* Task directions
In the lines below, the string "Journals" may appear; say how many lines hold it and give nothing more.
Records provided: Begin
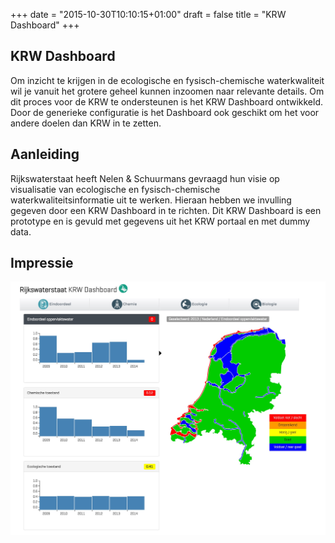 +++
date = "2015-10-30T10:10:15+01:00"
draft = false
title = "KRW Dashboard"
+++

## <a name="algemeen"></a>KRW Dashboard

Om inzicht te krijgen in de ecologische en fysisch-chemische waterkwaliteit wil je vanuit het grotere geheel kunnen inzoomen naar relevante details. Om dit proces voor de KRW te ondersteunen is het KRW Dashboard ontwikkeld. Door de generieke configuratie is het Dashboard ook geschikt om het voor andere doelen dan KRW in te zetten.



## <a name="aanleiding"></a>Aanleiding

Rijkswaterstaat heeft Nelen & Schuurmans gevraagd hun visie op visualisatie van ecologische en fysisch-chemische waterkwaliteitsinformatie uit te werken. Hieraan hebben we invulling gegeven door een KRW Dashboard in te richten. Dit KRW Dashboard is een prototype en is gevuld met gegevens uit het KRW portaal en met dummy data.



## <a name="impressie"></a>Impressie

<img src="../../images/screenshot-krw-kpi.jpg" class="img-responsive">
Records provided: End
Records provided: Begin
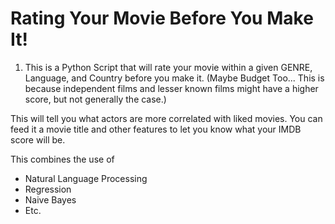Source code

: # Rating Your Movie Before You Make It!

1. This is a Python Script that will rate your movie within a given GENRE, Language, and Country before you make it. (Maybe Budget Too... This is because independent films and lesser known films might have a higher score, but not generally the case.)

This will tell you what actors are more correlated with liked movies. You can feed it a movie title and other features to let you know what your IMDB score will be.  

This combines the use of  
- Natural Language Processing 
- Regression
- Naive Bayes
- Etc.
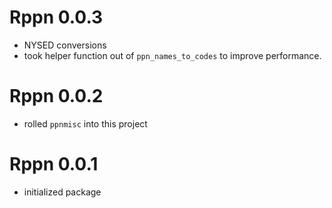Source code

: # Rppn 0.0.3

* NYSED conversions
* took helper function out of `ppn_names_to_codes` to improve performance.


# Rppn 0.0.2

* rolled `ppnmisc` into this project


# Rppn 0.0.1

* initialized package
Records provided: End
Records provided: Begin
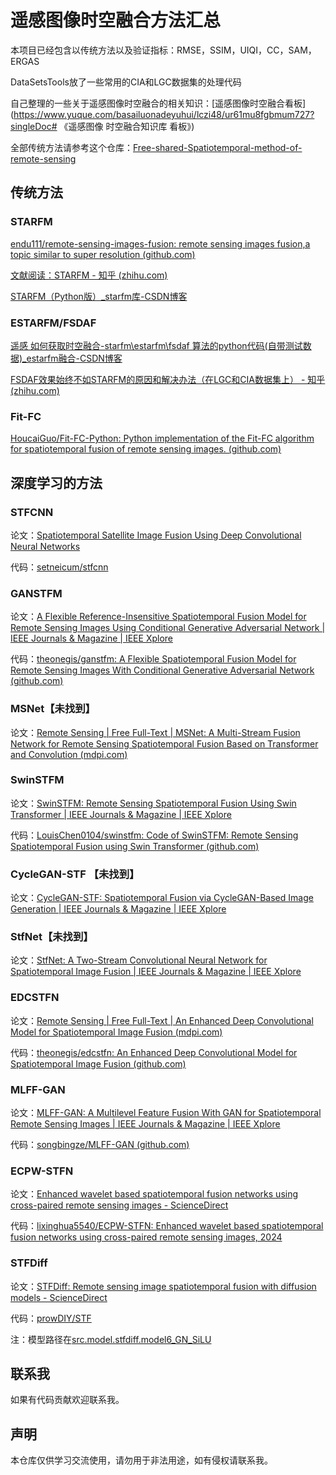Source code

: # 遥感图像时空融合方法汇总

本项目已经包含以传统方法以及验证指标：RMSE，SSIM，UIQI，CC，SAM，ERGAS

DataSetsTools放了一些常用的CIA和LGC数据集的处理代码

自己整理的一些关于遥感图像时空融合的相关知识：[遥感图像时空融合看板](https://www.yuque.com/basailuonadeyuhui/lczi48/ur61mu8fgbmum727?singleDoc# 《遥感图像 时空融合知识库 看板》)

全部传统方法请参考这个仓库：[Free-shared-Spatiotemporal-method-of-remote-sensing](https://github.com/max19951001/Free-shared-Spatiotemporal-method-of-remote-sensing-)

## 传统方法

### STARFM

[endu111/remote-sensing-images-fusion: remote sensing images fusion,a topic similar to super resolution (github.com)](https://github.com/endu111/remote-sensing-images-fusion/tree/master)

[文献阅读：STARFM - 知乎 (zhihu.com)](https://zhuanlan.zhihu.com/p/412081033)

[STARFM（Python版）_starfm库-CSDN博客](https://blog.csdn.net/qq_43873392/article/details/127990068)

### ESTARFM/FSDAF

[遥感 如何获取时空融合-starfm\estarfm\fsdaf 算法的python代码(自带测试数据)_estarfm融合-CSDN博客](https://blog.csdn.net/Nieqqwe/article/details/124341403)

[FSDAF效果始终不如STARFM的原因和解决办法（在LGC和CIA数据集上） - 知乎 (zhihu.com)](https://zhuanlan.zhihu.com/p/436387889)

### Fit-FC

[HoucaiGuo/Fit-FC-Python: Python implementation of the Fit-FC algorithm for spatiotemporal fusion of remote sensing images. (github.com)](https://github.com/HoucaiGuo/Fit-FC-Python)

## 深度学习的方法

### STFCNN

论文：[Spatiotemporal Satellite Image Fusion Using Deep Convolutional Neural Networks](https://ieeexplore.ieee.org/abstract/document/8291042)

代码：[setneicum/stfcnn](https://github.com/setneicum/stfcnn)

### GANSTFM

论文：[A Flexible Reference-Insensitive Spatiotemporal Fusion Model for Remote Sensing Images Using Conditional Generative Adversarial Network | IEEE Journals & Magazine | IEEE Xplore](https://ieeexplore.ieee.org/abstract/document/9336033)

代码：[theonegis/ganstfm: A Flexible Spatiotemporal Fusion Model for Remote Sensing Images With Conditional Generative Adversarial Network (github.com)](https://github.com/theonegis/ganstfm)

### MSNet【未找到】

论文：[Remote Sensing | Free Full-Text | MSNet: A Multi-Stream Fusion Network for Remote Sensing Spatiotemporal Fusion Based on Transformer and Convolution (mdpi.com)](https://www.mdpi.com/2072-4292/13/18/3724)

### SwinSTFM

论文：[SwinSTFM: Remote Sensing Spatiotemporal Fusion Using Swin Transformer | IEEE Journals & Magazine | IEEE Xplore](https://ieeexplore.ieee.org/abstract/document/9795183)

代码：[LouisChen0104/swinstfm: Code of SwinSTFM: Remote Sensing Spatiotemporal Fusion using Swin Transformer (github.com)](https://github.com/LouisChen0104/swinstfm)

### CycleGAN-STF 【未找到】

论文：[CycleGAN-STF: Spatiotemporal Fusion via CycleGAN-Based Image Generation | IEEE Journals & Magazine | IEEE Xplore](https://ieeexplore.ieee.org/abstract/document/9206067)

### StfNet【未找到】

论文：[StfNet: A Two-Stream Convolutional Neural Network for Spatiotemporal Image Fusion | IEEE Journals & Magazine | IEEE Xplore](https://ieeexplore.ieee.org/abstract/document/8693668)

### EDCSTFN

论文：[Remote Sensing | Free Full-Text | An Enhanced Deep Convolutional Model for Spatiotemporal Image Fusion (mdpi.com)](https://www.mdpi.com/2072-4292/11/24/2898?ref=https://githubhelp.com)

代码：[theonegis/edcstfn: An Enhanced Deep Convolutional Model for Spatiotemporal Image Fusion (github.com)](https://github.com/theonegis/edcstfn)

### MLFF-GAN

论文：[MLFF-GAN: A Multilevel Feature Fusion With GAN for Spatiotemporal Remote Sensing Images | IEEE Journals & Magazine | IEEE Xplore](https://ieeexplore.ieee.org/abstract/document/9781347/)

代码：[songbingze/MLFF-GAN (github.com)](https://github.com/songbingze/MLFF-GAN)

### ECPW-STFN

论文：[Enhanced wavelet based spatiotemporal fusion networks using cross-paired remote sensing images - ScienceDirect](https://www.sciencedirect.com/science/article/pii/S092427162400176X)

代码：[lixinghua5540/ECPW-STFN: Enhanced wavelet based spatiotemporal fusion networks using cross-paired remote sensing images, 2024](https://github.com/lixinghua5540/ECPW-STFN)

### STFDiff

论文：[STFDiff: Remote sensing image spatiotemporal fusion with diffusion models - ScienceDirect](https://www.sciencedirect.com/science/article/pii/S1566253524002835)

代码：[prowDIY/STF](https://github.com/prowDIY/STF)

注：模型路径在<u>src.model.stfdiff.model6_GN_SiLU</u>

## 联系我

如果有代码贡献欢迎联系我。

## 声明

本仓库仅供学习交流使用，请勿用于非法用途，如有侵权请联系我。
Records provided: End
* Response to the exercise
5